Omit the pictures and copy the entries exactly.

+++ Data provided

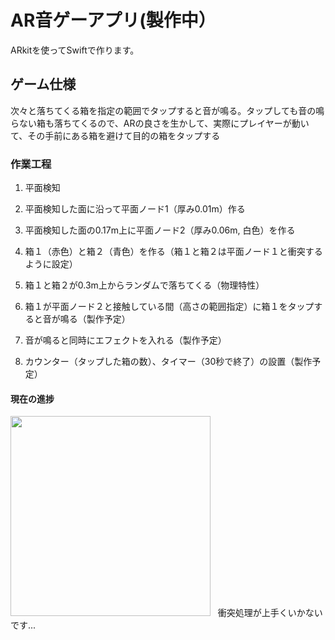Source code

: # AR音ゲーアプリ(製作中）

ARkitを使ってSwiftで作ります。　　

## ゲーム仕様　　
次々と落ちてくる箱を指定の範囲でタップすると音が鳴る。タップしても音の鳴らない箱も落ちてくるので、ARの良さを生かして、実際にプレイヤーが動いて、その手前にある箱を避けて目的の箱をタップする　　

### 作業工程

1. 平面検知　　
2. 平面検知した面に沿って平面ノード1（厚み0.01m）作る  
3. 平面検知した面の0.17m上に平面ノード2（厚み0.06m, 白色）を作る　
4. 箱１（赤色）と箱２（青色）を作る（箱１と箱２は平面ノード１と衝突するように設定）
5. 箱１と箱２が0.3m上からランダムで落ちてくる（物理特性）

6. 箱１が平面ノード２と接触している間（高さの範囲指定）に箱１をタップすると音が鳴る（製作予定）　
7. 音が鳴ると同時にエフェクトを入れる（製作予定）　　
8. カウンター（タップした箱の数）、タイマー（30秒で終了）の設置（製作予定）　　

#### 現在の進捗　　
<img src="https://user-images.githubusercontent.com/34294333/38087004-76ab4d0a-3391-11e8-98b7-66ca729822f3.gif" width="320px">  
衝突処理が上手くいかないです...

++++++

Worked solution:
Source code

: # AR音ゲーアプリ(製作中）

ARkitを使ってSwiftで作ります。　　

## ゲーム仕様　　
次々と落ちてくる箱を指定の範囲でタップすると音が鳴る。タップしても音の鳴らない箱も落ちてくるので、ARの良さを生かして、実際にプレイヤーが動いて、その手前にある箱を避けて目的の箱をタップする　　

### 作業工程

1. 平面検知　　
2. 平面検知した面に沿って平面ノード1（厚み0.01m）作る  
3. 平面検知した面の0.17m上に平面ノード2（厚み0.06m, 白色）を作る　
4. 箱１（赤色）と箱２（青色）を作る（箱１と箱２は平面ノード１と衝突するように設定）
5. 箱１と箱２が0.3m上からランダムで落ちてくる（物理特性）

6. 箱１が平面ノード２と接触している間（高さの範囲指定）に箱１をタップすると音が鳴る（製作予定）　
7. 音が鳴ると同時にエフェクトを入れる（製作予定）　　
8. カウンター（タップした箱の数）、タイマー（30秒で終了）の設置（製作予定）　　

#### 現在の進捗　　
<img src="https://user-images.githubusercontent.com/34294333/38087004-76ab4d0a-3391-11e8-98b7-66ca729822f3.gif" width="320px">  
衝突処理が上手くいかないです...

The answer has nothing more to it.